It’s easy to write off one author based on a best-seller. Call it jealousy, call it high-end literary disdain, call it whatever you want, but it’s easy to give in to the impulse to distrust something once it’s become popular. This indeed was my reaction to the author Elizabeth Gilbert, who I (as many others) first encountered by way of her memoir-cum-chick-lit classic Eat, Pray, Love. I read her because I felt I had to have hard facts to back up my loathing, and I found facts in spades: her self-indulgent pity, her defensive arguments about the validity of eating pasta and practicing yoga and falling head over heels in love after too much heartache. I wrote her off, and so did many other readers, as fluffy and inconsequential, someone who’d rather gaze at her navel than investigate and report.

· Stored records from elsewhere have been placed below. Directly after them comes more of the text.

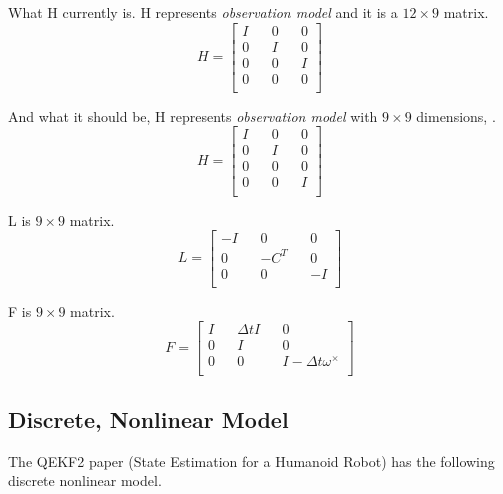\documentclass[letterpaper, 10 pt, conference]{ieeeconf}  %
\newcommand{\transpose}[1]{\ensuremath{#1^{\scriptscriptstyle T}}}
\begin{document}
What H currently is.
H represents \textit{observation model} and it is a \(12 \times 9\) matrix.
\begin{equation}
H =
\begin{bmatrix}
        I && 0 && 0  \\
        0 && I && 0  \\
        0 && 0 && I  \\
        0 && 0 && 0  \\
\end{bmatrix}
\end{equation}

And what it should be,
H represents \textit{observation model} with \(9 \times 9\) dimensions, .
\begin{equation}
H =
\begin{bmatrix}
        I && 0 && 0  \\
        0 && I && 0  \\
        0 && 0 && 0  \\
        0 && 0 && I  \\
\end{bmatrix}
\end{equation}

L is \(9 \times 9\) matrix.
\begin{equation}
L =
\begin{bmatrix}
        -I && 0 && 0  \\
        0 && -\transpose{C} && 0  \\
        0 && 0 && -I  \\
\end{bmatrix}
\end{equation}


F is \(9 \times 9\) matrix.
\begin{equation}
F =
\begin{bmatrix}
        I && \Delta t   I && 0  \\
        0 && I && 0  \\
        0 && 0 && I- \Delta t \omega^{\times}  \\
\end{bmatrix}
\end{equation}

\subsection{Discrete, Nonlinear Model}
The QEKF2 paper (State Estimation for a Humanoid Robot) has the following discrete
nonlinear model.
\end{document}
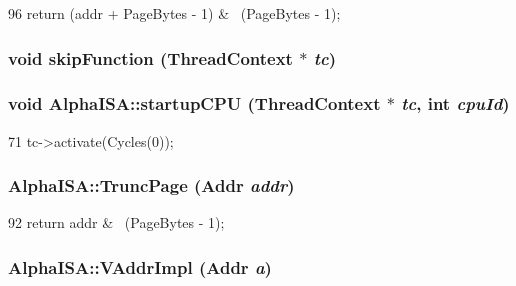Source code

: \begin{DoxyCode}
96 { return (addr + PageBytes - 1) & ~(PageBytes - 1); }
\end{DoxyCode}
\hypertarget{namespaceAlphaISA_a2624d7d8bac3eb03de2eb6e83903c208}{
\subsubsection[{skipFunction}]{\setlength{\rightskip}{0pt plus 5cm}void skipFunction ({\bf ThreadContext} $\ast$ {\em tc})}}
\label{namespaceAlphaISA_a2624d7d8bac3eb03de2eb6e83903c208}
\hypertarget{namespaceAlphaISA_a65b7ec798c399b980dc23332b8684a0b}{
\subsubsection[{startupCPU}]{\setlength{\rightskip}{0pt plus 5cm}void AlphaISA::startupCPU ({\bf ThreadContext} $\ast$ {\em tc}, \/  int {\em cpuId})}}
\label{namespaceAlphaISA_a65b7ec798c399b980dc23332b8684a0b}



\begin{DoxyCode}
71 { tc->activate(Cycles(0)); }
\end{DoxyCode}
\hypertarget{namespaceAlphaISA_aa30de8739aa107005b5f69984513fc8f}{
\subsubsection[{TruncPage}]{ AlphaISA::TruncPage ({\bf Addr} {\em addr})}}
\label{namespaceAlphaISA_aa30de8739aa107005b5f69984513fc8f}



\begin{DoxyCode}
92 { return addr & ~(PageBytes - 1); }
\end{DoxyCode}
\hypertarget{namespaceAlphaISA_a06a35d8f74d0d30584c5962c5b15e4bd}{
\subsubsection[{VAddrImpl}]{ AlphaISA::VAddrImpl ({\bf Addr} {\em a})}}
\label{namespaceAlphaISA_a06a35d8f74d0d30584c5962c5b15e4bd}



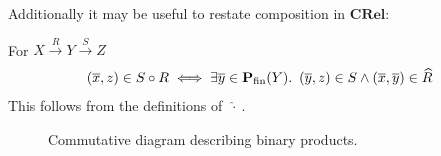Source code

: Additionally it may be useful to restate composition in $\mathbf{CRel}$:

\begin{definition}\label{def:crel-comp}
For $X\overset{R}\longrightarrow Y\overset{S}\longrightarrow Z$
\begin{align*}
  (\overline{x},z)\in S\circ R\iff\exists\overline{y}\in\mathbf{P}_{\operatorname{fin}}(Y)\ldotp~(\overline{y},z)\in S\land(\overline{x},\overline{y})\in\widehat{R}
\end{align*}
This follows from the definitions of $~\widehat{\cdot}~$.
\end{definition}

\begin{figure}
  \caption{Commutative diagram describing binary products.}\label{fig:crel-products}
  \begin{center}
  \end{center}
\end{figure}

But then I read Committed, her follow-up and improvement on Eat, Pray, Love, a thoughtful interrogation of marriage across cultures. I devoured her lectures on Ted Talks as well as her earlier long-form stories on the Coyote Ugly Saloon and La Grande Randonnée, a dream vacation I hope to take one day. In building backwards from Eat, Pray, Love, I discovered just how major an anomaly that book has become. Gilbert had made her career in journalism writing for GQ, writing for a certain kind of high-brow men’s journalism—she hardly seems the type to fall over at the chance to eat spaghetti and meditate in an ashram. (And hardly someone who could only be played by that grande dame of casually girlish womanhood, Julia Roberts.)

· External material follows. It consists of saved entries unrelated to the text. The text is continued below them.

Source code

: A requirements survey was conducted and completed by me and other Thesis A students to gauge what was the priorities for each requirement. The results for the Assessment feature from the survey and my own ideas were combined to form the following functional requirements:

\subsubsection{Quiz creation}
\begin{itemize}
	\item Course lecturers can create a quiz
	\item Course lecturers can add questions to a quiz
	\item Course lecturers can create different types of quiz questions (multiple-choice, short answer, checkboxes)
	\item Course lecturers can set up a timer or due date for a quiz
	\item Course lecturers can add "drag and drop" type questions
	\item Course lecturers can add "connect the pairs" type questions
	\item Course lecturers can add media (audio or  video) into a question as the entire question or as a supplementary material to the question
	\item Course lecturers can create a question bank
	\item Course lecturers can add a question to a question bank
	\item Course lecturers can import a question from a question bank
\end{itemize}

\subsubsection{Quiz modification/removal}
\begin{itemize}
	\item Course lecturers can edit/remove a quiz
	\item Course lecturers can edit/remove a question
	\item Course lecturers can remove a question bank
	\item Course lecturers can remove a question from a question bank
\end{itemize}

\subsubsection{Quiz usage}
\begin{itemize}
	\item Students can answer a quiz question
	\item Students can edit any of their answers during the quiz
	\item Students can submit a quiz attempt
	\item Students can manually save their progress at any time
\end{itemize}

The strain throughout all of Gilbert’s writing, the one that really defines her style and substance, is the exploration of wanderlust. Nowhere is this clearer or more deliciously readable than in The Last American Man, Gilbert’s portrait of Eustace Conway. When you first learn that Conway is casually greeted and frequently referred to as “Davy Fuckin’ Crockett,” you know you’re far away from Italy, India, and Indonesia. Conway wears buckskin clothes and carries a bowie knife; he has trained himself to hunt, fish, and live off the land. He has accumulated over 1,000 acres of pristine wilderness to call his own, a sanctuary for a natural, unadorned life. You could call it an affect, except he puts his whole heart and body into committing to this way of life. He is the anti-Gilbert; a journeyman who lives for the journey itself. Gilbert (and the reader) are entranced by his story, but also quietly concerned about its cost. Conway is wildly charismatic and friendly, and Gilbert’s totally charmed by him. Yet even when he gives her a big hug of welcome, she stops to think, “This guy likes me, but he doesn’t really need me.” Meeting a figure who is genuinely impersonal, even as he pushes himself towards physical, intellectual, and moral perfection, poses a quandary for the reader. Given how impassioned he is, isn’t it a waste for Conway to be so alone? Where is his congregation, his family, his perfect partner?

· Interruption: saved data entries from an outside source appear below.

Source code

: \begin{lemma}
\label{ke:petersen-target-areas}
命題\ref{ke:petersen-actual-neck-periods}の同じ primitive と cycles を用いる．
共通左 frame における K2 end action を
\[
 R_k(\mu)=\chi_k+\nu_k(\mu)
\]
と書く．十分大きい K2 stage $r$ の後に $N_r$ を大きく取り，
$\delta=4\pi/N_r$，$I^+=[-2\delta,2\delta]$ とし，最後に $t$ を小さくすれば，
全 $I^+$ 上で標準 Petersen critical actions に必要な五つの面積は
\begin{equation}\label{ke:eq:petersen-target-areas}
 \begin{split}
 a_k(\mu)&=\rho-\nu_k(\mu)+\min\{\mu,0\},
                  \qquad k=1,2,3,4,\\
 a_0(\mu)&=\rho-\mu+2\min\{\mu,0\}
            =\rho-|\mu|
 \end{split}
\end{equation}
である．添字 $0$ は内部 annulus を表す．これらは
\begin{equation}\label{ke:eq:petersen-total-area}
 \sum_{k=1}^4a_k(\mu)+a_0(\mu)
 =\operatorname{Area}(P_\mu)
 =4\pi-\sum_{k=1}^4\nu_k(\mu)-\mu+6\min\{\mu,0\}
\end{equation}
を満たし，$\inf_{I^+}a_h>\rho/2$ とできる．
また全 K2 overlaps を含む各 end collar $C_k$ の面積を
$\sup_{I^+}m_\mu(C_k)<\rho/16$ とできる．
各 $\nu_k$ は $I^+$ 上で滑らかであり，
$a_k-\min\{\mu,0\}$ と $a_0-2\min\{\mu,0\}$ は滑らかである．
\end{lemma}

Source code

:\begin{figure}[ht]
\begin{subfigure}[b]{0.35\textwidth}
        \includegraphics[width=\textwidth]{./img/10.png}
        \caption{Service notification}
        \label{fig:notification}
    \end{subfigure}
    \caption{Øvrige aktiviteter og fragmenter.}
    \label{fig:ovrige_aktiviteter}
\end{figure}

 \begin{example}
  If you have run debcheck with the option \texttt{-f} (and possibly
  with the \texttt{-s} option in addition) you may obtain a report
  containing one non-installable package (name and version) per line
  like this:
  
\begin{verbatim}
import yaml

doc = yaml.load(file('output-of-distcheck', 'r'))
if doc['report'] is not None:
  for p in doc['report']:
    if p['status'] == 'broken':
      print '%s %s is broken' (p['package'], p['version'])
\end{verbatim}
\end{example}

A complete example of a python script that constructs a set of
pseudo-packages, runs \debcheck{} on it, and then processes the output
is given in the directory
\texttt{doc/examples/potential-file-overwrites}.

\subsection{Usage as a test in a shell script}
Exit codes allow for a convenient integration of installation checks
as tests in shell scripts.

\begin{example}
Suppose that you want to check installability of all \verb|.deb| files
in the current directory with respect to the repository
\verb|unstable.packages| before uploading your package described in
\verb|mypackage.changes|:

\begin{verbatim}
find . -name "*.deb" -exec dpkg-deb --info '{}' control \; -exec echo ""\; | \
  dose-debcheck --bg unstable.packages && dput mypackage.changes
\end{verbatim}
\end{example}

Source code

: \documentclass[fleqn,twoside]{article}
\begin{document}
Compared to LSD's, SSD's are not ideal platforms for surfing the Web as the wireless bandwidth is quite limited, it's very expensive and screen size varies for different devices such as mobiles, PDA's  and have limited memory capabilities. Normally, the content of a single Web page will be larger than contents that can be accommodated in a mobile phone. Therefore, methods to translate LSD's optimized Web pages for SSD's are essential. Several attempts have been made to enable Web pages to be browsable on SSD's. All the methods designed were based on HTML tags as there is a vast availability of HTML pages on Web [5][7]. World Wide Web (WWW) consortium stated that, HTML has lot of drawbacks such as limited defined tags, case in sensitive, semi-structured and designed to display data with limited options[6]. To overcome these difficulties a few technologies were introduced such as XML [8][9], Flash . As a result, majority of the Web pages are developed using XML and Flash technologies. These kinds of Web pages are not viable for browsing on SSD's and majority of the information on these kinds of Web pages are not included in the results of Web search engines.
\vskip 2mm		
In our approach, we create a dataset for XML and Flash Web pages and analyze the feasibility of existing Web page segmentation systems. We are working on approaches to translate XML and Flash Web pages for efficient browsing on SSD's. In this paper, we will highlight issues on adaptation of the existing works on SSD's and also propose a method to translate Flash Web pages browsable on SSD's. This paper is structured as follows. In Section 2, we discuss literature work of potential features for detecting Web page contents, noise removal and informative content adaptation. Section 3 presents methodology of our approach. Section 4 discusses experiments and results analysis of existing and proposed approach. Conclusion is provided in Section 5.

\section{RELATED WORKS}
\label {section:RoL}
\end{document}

The problem, Gilbert illuminates, isn’t that Eustace Conway needs to settle down. It’s that settling down would fundamentally change who he is. Gilbert sketches a droll personal profile for him that captures this quandary perfectly:
Lonely heart who makes fire with two sticks, eats squirrel brains, quotes Faulkner, crosses continents on foot or horseback, understands Navajo jokes, swings through trees during lightning storms, kayaks across the Arctic, builds homes without the use of nails, climbs sheer cliffs, makes honey and envisions altering the very destiny of humankind SEEKS SAME. SERIOUS INQUIRIES ONLY.
She adores his commitment to his cause, and so do we, and unfortunately that means that to stay adored, he must stay solo. If her memoir had instead been titled Eat, Pray, Live this may well have been our final impression of Gilbert as well. Gilbert’s revised memoir, ending with self-reliance instead of new found romance, would have been a radical portrait of the cost that people must pay to self-actualize and to reach their fullest potential. But instead, the first two parts only serve to enable the third; Gilbert rides off into the sunset of literary fame with her dreamy Brazilian husband, carried on the back of her blockbuster hit, while Eustace Conway, the luminous and lonely figure of her writing past, continues his journey on Turtle Island. Perhaps if The Last American Man had been her big hit, Gilbert would’ve stayed behind, too.